To President Trump's calculus, the suspension of arms sales to the Saudis would be impractical sentimentality - the hysteria of emotional plaintiffs.

“They’re spending $110 billion purchasing military equipment and other things,” he said of the Saudis.“If we don’t sell it to them, they’ll say, ‘Well, thank you very much. We’ll buy it from Russia.’ Or ‘Thank you very much. We’ll buy it from China.’ That doesn’t help us — not when it comes to jobs and not when it comes to our companies losing out on that work.”

For god's sake, Mr. President, let them scamper to the Russians. Show some steel in the American Standard.
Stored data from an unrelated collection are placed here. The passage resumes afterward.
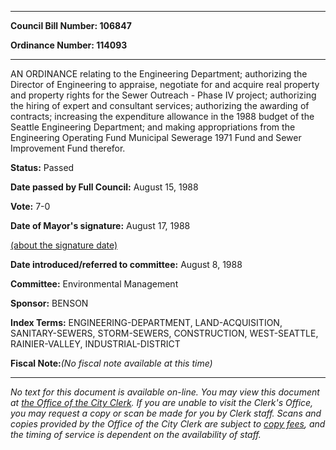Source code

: 

********

**Council Bill Number: 106847**
   
**Ordinance Number: 114093**
********

 AN ORDINANCE relating to the Engineering Department; authorizing the Director of Engineering to appraise, negotiate for and acquire real property and property rights for the Sewer Outreach - Phase IV project; authorizing the hiring of expert and consultant services; authorizing the awarding of contracts; increasing the expenditure allowance in the 1988 budget of the Seattle Engineering Department; and making appropriations from the Engineering Operating Fund Municipal Sewerage 1971 Fund and Sewer Improvement Fund therefor.

**Status:** Passed
   
**Date passed by Full Council:** August 15, 1988
   
**Vote:** 7-0
   
**Date of Mayor's signature:** August 17, 1988
   
[(about the signature date)](/~public/approvaldate.htm)
   
   
   
**Date introduced/referred to committee:** August 8, 1988
   
**Committee:** Environmental Management
   
**Sponsor:** BENSON
   
   
**Index Terms:** ENGINEERING-DEPARTMENT, LAND-ACQUISITION, SANITARY-SEWERS, STORM-SEWERS, CONSTRUCTION, WEST-SEATTLE, RAINIER-VALLEY, INDUSTRIAL-DISTRICT

**Fiscal Note:**_(No fiscal note available at this time)_
********

_No text for this document is available on-line. You may view this document at [the Office of the City Clerk](http://www.seattle.gov/leg/clerk/contactUs.htm). If you are unable to visit the Clerk's Office, you may request a copy or scan be made for you by Clerk staff. Scans and copies provided by the Office of the City Clerk are subject to [copy fees](http://clerk.seattle.gov/~public/clerkfees.htm), and the timing of service is dependent on the availability of staff._

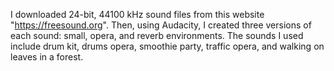 I downloaded 24-bit, 44100 kHz sound files from this website "https://freesound.org". Then, using Audacity, I created three versions of each sound: small, opera, and reverb environments. The sounds I used include drum kit, drums opera, smoothie party, traffic opera, and walking on leaves in a forest.

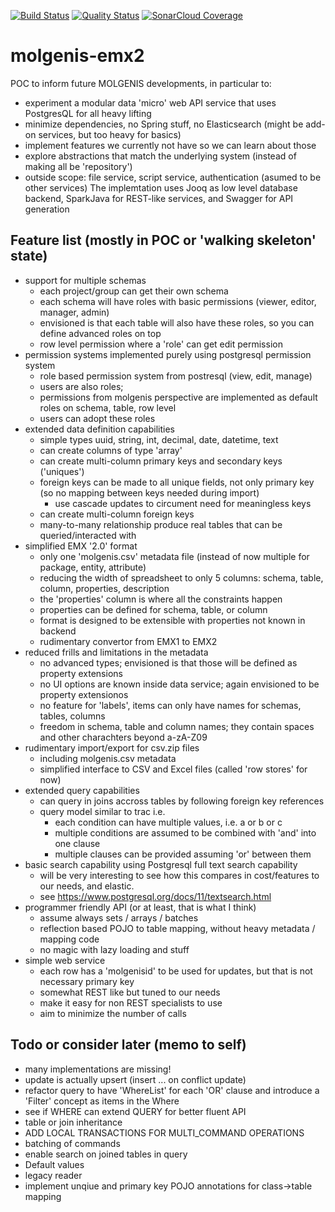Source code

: [![Build Status](https://travis-ci.org/mswertz/molgenis-emx2.svg?branch=master)](https://travis-ci.org/mswertz/molgenis-emx2)
[![Quality Status](https://sonarcloud.io/api/project_badges/measure?project=mswertz_molgenis-emx2&metric=alert_status)](https://sonarcloud.io/dashboard?id=mswertz_molgenis-emx2)
[![SonarCloud Coverage](https://sonarcloud.io/api/project_badges/measure?project=mswertz_molgenis-emx2&metric=coverage)](https://sonarcloud.io/component_measures/metric/coverage/list?id=mswertz_molgenis-emx2)

# molgenis-emx2
POC to inform future MOLGENIS  developments, in particular to:
*  experiment a modular data 'micro' web API service that uses PostgresQL for all heavy lifting
*  minimize dependencies, no Spring stuff, no Elasticsearch (might be add-on services, but too heavy for basics)
*  implement features we currently not have so we can learn about those
*  explore abstractions that match the underlying system (instead of making all be 'repository')
*  outside scope: file service, script service, authentication (asumed to be other services)
The implemtation uses Jooq as low level database backend,  SparkJava for REST-like services, and Swagger for API generation

## Feature list (mostly in POC or 'walking skeleton' state)
*  support for multiple schemas
    - each project/group can get their own schema 
    - each schema will have roles with basic permissions (viewer, editor, manager, admin)
    - envisioned is that each table will also have these roles, so you can define advanced roles on top
    - row level permission where a 'role' can get edit permission
*  permission systems implemented purely using postgresql permission system
    - role based permission system from postresql (view, edit, manage)
    - users are also roles; 
    - permissions from molgenis perspective are implemented as default roles on schema, table, row level
    - users can adopt these roles
*  extended data definition capabilities
    - simple types uuid, string, int, decimal, date, datetime, text
    - can create columns of type 'array'
    - can create multi-column primary keys and secondary keys ('uniques')
    - foreign keys can be made to all unique fields, not only primary key (so no mapping between keys needed during import)
        - use cascade updates to circument need for meaningless keys
    - can create multi-column foreign keys
    - many-to-many relationship produce real tables that can be queried/interacted with
*  simplified EMX '2.0' format 
    - only one 'molgenis.csv' metadata file (instead of now multiple for package, entity, attribute)
    - reducing the width of spreadsheet to only 5 columns: schema, table, column, properties, description
    - the 'properties' column is where all the constraints happen
    - properties can be defined for schema, table, or column
    - format is designed to be extensible with properties not known in backend
    - rudimentary convertor from EMX1 to EMX2
*  reduced frills and limitations in the metadata
    - no advanced types; envisioned is that those will be defined as property extensions
    - no UI options are known inside data service; again envisioned to be property extensionos
    - no feature for 'labels', items can only have names for schemas, tables, columns
    - freedom in schema, table and column names; they contain spaces and other charachters beyond a-zA-Z09
*  rudimentary import/export for csv.zip files
    - including molgenis.csv metadata
    - simplified interface to CSV and Excel files (called 'row stores' for now)
*  extended query capabilities
    - can query in joins accross tables by following foreign key references
    - query model similar to trac i.e.
        - each condition can have multiple values, i.e. a or b or c
        - multiple conditions are assumed to be combined with 'and' into one clause
        - multiple clauses can be provided assuming 'or' between them
* basic search capability using Postgresql full text search capability
    - will be very interesting to see how this compares in cost/features to our needs, and elastic.
    - see https://www.postgresql.org/docs/11/textsearch.html
* programmer friendly API (or at least, that is what I think)
    - assume always sets / arrays / batches
    - reflection based POJO to table mapping, without  heavy metadata / mapping code 
    - no magic with lazy loading and stuff
* simple web service
    - each row has a 'molgenisid' to be used for updates, but that is not necessary primary key
    - somewhat REST like but tuned to our needs
    - make it easy for non REST specialists to use
    - aim to minimize the number of calls

## Todo or consider later (memo to self)
*  many implementations are missing!
*  update is actually upsert (insert ... on conflict update)
*  refactor query to have 'WhereList' for each 'OR' clause and introduce a 'Filter' concept as items in the Where
*  see if WHERE can extend QUERY for better fluent API
*  table or join inheritance
*  ADD LOCAL TRANSACTIONS FOR MULTI_COMMAND OPERATIONS
*  batching of commands
*  enable search on joined tables in query
*  Default values
*  legacy reader
*  implement unqiue and primary key POJO annotations for class->table mapping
1. Team of Saudis went to Istanbul to carry out killing, NY Times;

2. Quote and background, Washington Post;

1 comment:

  1. Great article.
    Not that this is helpful, but it makes me wonder what Clinton would be doing right now if she were in the oval office. Obviously, she'd be handling this impossible situation with tact and strategy. But, as you say, "Every U.S. President to mind has failed to impress upon the Saudis that their atrocious history on human rights and war-mongering... is unacceptable..." We exalt the Saudis and deplore North Korea when they belong in the same category of extreme human rights violators; deserving of sanctions.